As early voting for the 2020 Presidential Primary kicks off in Florida, it’s worth reflecting on the many challenges that college students face at the ballot box.
Prior to 2018, for instance, Florida universities weren’t allowed to host early voting locations. That only became possible after a group of students sued the state government, and as a result, students have the chance to vote early at USF TECO Hall March 2-15.
Today, however, voting still remains a complicated process that even informed voters struggle to explain in a sentence.
One of the biggest sources of confusion is voter registration. The address you use when registering to vote is extremely important. Where you live determines all of the different districts you’re eligible to vote in, from the school board to Congress, so your address always needs to be up to date.

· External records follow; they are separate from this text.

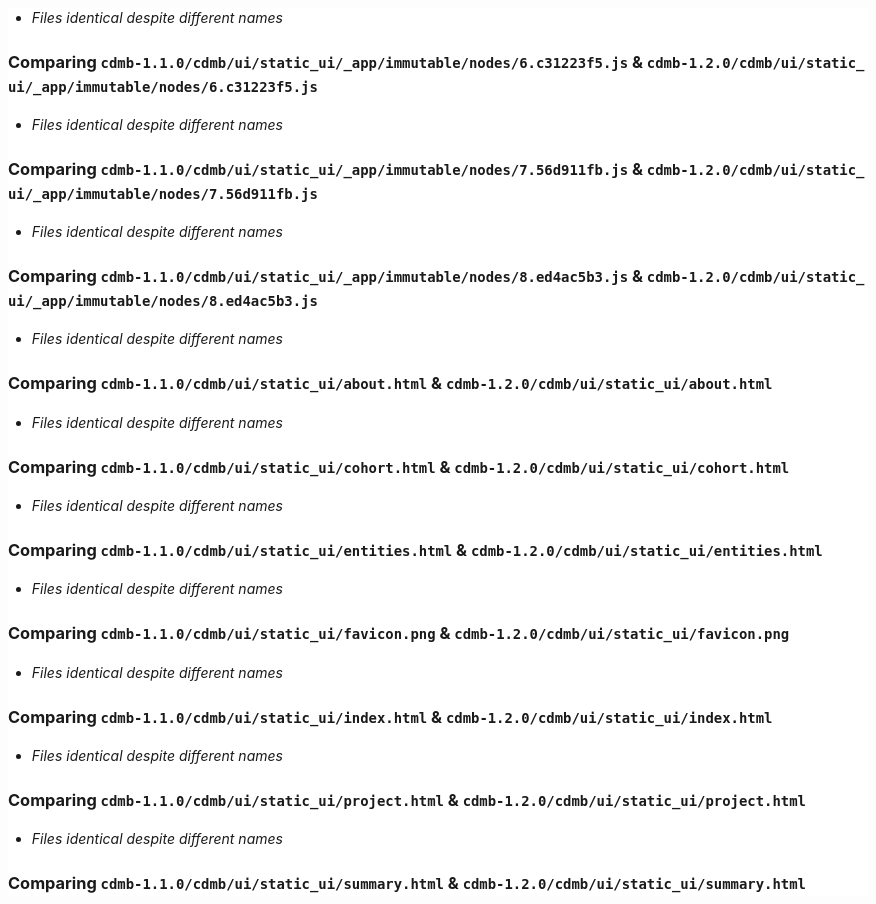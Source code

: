 * *Files identical despite different names*

### Comparing `cdmb-1.1.0/cdmb/ui/static_ui/_app/immutable/nodes/6.c31223f5.js` & `cdmb-1.2.0/cdmb/ui/static_ui/_app/immutable/nodes/6.c31223f5.js`

 * *Files identical despite different names*

### Comparing `cdmb-1.1.0/cdmb/ui/static_ui/_app/immutable/nodes/7.56d911fb.js` & `cdmb-1.2.0/cdmb/ui/static_ui/_app/immutable/nodes/7.56d911fb.js`

 * *Files identical despite different names*

### Comparing `cdmb-1.1.0/cdmb/ui/static_ui/_app/immutable/nodes/8.ed4ac5b3.js` & `cdmb-1.2.0/cdmb/ui/static_ui/_app/immutable/nodes/8.ed4ac5b3.js`

 * *Files identical despite different names*

### Comparing `cdmb-1.1.0/cdmb/ui/static_ui/about.html` & `cdmb-1.2.0/cdmb/ui/static_ui/about.html`

 * *Files identical despite different names*

### Comparing `cdmb-1.1.0/cdmb/ui/static_ui/cohort.html` & `cdmb-1.2.0/cdmb/ui/static_ui/cohort.html`

 * *Files identical despite different names*

### Comparing `cdmb-1.1.0/cdmb/ui/static_ui/entities.html` & `cdmb-1.2.0/cdmb/ui/static_ui/entities.html`

 * *Files identical despite different names*

### Comparing `cdmb-1.1.0/cdmb/ui/static_ui/favicon.png` & `cdmb-1.2.0/cdmb/ui/static_ui/favicon.png`

 * *Files identical despite different names*

### Comparing `cdmb-1.1.0/cdmb/ui/static_ui/index.html` & `cdmb-1.2.0/cdmb/ui/static_ui/index.html`

 * *Files identical despite different names*

### Comparing `cdmb-1.1.0/cdmb/ui/static_ui/project.html` & `cdmb-1.2.0/cdmb/ui/static_ui/project.html`

 * *Files identical despite different names*

### Comparing `cdmb-1.1.0/cdmb/ui/static_ui/summary.html` & `cdmb-1.2.0/cdmb/ui/static_ui/summary.html`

This fact can get tricky for college students because of how mobile they are — many move out of their homes when heading to college, and they might jump from on-campus housing to an off-campus apartment depending on cost and convenience.
As a result, students can easily forget to update their voting address after they move, which can make it confusing to find their polling location on election day. A USF student might wake up in Tampa ready to vote, only to realize their polling place is back home in Miami.

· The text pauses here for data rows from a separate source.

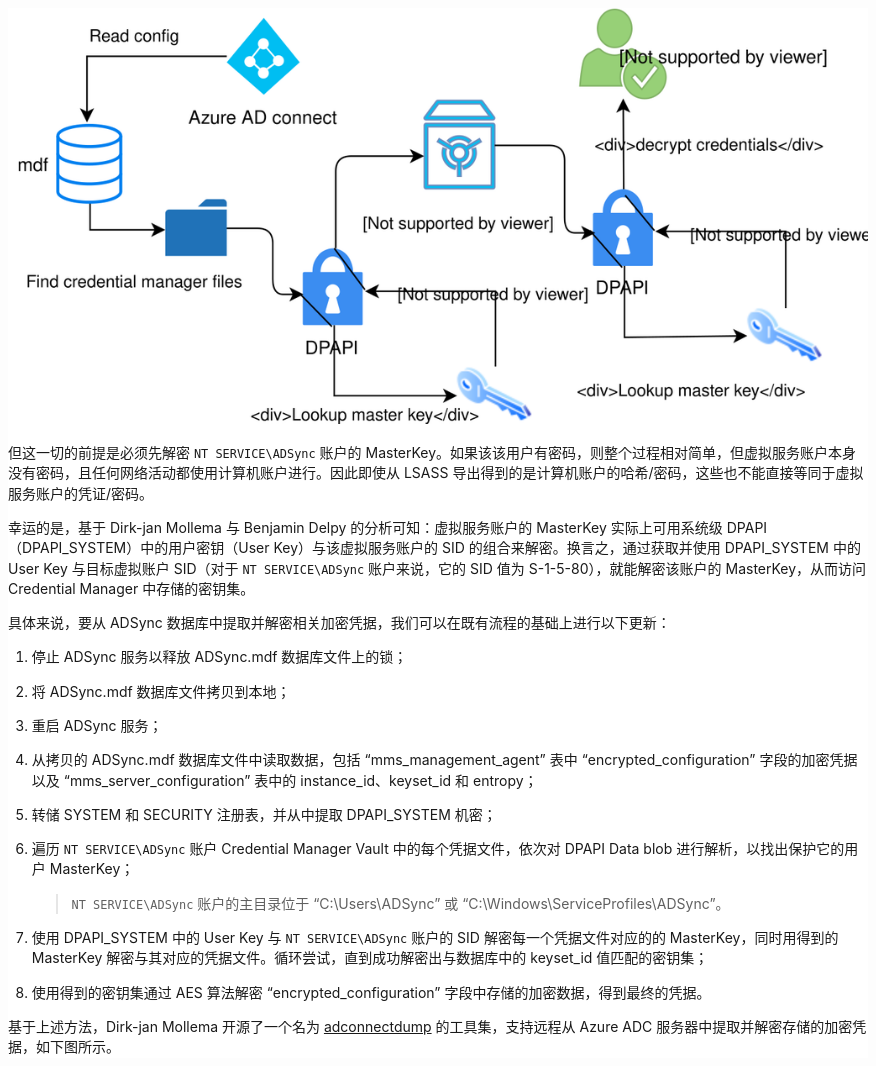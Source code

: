 ![使用更多 DPAPI 的 AD Sync 解密流程](/assets/posts/2025-10-01-entra-id-tracing-the-abuse-history-of-connect-sync/dpapiflow-new-20251001002625062.svg)

但这一切的前提是必须先解密 `NT SERVICE\ADSync` 账户的 MasterKey。如果该该用户有密码，则整个过程相对简单，但虚拟服务账户本身没有密码，且任何网络活动都使用计算机账户进行。因此即使从 LSASS 导出得到的是计算机账户的哈希/密码，这些也不能直接等同于虚拟服务账户的凭证/密码。

幸运的是，基于 Dirk-jan Mollema 与 Benjamin Delpy 的分析可知：虚拟服务账户的 MasterKey 实际上可用系统级 DPAPI（DPAPI_SYSTEM）中的用户密钥（User Key）与该虚拟服务账户的 SID 的组合来解密。换言之，通过获取并使用 DPAPI_SYSTEM 中的 User Key 与目标虚拟账户 SID（对于 `NT SERVICE\ADSync` 账户来说，它的 SID 值为 S-1-5-80），就能解密该账户的 MasterKey，从而访问 Credential Manager 中存储的密钥集。

具体来说，要从 ADSync 数据库中提取并解密相关加密凭据，我们可以在既有流程的基础上进行以下更新：

1. 停止 ADSync 服务以释放 ADSync.mdf 数据库文件上的锁；

2. 将 ADSync.mdf 数据库文件拷贝到本地；

3. 重启 ADSync 服务；

4. 从拷贝的 ADSync.mdf 数据库文件中读取数据，包括 “mms_management_agent” 表中 “encrypted_configuration” 字段的加密凭据以及 “mms_server_configuration” 表中的 instance_id、keyset_id 和 entropy；

5. 转储 SYSTEM 和 SECURITY 注册表，并从中提取 DPAPI_SYSTEM 机密；

6. 遍历 `NT SERVICE\ADSync` 账户 Credential Manager Vault 中的每个凭据文件，依次对 DPAPI Data blob 进行解析，以找出保护它的用户 MasterKey；

   >  `NT SERVICE\ADSync` 账户的主目录位于 “C:\Users\ADSync” 或 “C:\Windows\ServiceProfiles\ADSync”。

7. 使用 DPAPI_SYSTEM 中的 User Key 与 `NT SERVICE\ADSync` 账户的 SID 解密每一个凭据文件对应的的 MasterKey，同时用得到的 MasterKey 解密与其对应的凭据文件。循环尝试，直到成功解密出与数据库中的 keyset_id 值匹配的密钥集；

8. 使用得到的密钥集通过 AES 算法解密 “encrypted_configuration” 字段中存储的加密数据，得到最终的凭据。

基于上述方法，Dirk-jan Mollema 开源了一个名为 [adconnectdump](https://github.com/dirkjanm/adconnectdump/tree/6d821ce4cbd1bf74150b6474c831fb07268bdfde) 的工具集，支持远程从 Azure ADC 服务器中提取并解密存储的加密凭据，如下图所示。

Worse, many states impose a cutoff for when people can register — if you haven’t registered by the deadline, you can’t vote in that election cycle. To vote in the ongoing presidential primary in Florida, for example, you needed to have already registered by Feb. 18.
By and large, these deadlines aren’t necessary. Twenty-one states, including California and North Carolina, have same-day voter registration, allowing voters to register all the way up through election day.
As long as you’re an eligible voter in one of those states, you can walk into your polling place, register to vote and cast your ballot all at the same time.
Policies like these are especially helpful for college students. They eliminate the hassle of figuring out their voting address and updating their info before the deadline.
These conveniences lead to higher voter turnout. A 2017 analysis by the U.S. Elections Project found that states saw their voter turnout increase by 5 to 7 percentage points after they implemented same-day registration.
Some might argue that remembering to register and stay up to date should be part of a voter’s due diligence. There’s little good reason, however, to make the process intentionally difficult. The purpose of the vote is to give citizens meaningful control over their government, and making people jump through hoops directly contradicts that goal.
With policies like same-day registration, Florida has the opportunity to make voting easier for thousands of people, including college students. It’s time to cut through the red tape and strengthen democracy in our state.
Nathaniel Sweet is a senior studying political science.